Work order
In the data that follows, how many lines include the string "example"? Answer with the number alone.

(Records drawn from a dataset)

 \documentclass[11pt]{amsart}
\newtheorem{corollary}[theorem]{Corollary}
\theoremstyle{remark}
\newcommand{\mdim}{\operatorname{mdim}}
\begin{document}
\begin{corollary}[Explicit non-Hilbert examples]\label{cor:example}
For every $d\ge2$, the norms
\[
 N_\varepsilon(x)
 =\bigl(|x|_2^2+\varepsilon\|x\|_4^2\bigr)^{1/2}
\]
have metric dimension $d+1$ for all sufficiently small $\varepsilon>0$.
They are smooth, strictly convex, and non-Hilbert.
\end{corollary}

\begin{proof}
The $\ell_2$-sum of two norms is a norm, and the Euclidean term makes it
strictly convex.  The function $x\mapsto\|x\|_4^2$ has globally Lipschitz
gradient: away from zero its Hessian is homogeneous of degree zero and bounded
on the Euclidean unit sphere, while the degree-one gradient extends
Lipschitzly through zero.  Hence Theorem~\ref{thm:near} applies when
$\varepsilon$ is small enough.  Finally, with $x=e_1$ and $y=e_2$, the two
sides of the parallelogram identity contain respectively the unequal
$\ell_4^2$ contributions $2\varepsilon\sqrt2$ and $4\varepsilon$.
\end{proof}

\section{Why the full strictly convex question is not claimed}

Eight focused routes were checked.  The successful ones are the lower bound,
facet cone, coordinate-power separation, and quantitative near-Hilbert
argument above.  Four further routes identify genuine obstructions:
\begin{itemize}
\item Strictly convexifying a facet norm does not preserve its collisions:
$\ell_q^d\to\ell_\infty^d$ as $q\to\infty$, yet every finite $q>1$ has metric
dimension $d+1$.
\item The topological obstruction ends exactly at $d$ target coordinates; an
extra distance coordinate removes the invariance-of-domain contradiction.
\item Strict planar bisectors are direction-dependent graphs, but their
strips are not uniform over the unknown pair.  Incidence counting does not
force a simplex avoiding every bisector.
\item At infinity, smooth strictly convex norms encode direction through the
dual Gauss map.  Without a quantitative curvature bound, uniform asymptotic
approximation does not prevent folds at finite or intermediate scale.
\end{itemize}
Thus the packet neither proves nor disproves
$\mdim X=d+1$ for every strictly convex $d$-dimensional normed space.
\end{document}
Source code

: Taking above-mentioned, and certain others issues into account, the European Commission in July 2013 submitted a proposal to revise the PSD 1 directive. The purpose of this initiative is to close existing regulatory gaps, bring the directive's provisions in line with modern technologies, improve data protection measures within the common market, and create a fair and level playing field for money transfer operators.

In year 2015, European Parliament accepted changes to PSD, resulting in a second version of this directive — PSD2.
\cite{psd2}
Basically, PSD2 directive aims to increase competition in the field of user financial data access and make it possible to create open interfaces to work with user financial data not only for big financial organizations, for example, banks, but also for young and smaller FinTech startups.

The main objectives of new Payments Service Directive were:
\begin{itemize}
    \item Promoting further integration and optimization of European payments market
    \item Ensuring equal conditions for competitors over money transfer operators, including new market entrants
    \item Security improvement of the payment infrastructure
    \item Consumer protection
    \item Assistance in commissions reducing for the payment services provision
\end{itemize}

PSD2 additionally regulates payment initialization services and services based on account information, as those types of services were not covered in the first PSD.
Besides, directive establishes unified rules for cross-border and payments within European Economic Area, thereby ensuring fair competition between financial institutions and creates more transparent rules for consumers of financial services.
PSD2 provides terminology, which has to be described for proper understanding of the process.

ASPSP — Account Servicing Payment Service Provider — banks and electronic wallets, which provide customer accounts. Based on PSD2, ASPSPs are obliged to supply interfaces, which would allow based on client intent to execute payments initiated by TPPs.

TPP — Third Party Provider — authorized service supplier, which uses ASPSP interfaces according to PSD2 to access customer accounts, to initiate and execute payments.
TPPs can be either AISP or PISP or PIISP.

...

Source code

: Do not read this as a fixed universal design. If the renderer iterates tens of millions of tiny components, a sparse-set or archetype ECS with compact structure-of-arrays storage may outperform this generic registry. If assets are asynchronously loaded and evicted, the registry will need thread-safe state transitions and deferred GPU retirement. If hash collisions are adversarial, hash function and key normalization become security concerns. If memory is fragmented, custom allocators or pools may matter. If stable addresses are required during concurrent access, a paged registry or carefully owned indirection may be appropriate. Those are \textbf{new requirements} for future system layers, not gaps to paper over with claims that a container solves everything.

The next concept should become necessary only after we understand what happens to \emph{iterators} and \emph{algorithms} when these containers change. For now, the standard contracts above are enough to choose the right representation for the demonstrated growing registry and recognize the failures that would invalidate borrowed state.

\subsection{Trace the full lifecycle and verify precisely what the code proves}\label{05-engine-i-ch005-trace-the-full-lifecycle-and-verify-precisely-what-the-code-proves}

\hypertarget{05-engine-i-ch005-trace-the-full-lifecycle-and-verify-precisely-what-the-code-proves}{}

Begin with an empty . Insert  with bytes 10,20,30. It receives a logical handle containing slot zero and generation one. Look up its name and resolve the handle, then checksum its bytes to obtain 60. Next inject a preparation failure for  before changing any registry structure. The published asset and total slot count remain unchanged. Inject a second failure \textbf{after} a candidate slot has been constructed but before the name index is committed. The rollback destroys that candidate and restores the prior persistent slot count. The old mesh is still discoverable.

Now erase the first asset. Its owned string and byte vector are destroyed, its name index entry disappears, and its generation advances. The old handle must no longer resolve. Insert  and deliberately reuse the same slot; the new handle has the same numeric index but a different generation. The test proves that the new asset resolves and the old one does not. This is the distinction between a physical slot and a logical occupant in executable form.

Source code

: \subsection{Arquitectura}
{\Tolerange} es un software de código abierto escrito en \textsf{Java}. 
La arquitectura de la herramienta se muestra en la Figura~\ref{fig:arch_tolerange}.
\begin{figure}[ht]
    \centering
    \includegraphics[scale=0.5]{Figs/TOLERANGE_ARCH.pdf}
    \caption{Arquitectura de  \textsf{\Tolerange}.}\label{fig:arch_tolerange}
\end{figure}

Output of the exercise
2